■ EXERCISE OBJECTIVE: Using the listing below, please gather every line containing the word "https".
<<<<
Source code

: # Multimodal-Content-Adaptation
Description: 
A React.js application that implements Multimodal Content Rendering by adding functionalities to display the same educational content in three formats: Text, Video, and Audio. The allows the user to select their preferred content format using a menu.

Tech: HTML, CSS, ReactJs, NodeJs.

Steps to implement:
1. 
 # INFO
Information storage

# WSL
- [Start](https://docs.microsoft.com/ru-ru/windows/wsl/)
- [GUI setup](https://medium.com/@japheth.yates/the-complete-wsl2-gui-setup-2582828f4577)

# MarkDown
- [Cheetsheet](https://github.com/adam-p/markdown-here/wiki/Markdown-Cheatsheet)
>>>>
■ RESULT:
- [Start](https://docs.microsoft.com/ru-ru/windows/wsl/)
- [GUI setup](https://medium.com/@japheth.yates/the-complete-wsl2-gui-setup-2582828f4577)
- [Cheetsheet](https://github.com/adam-p/markdown-here/wiki/Markdown-Cheatsheet)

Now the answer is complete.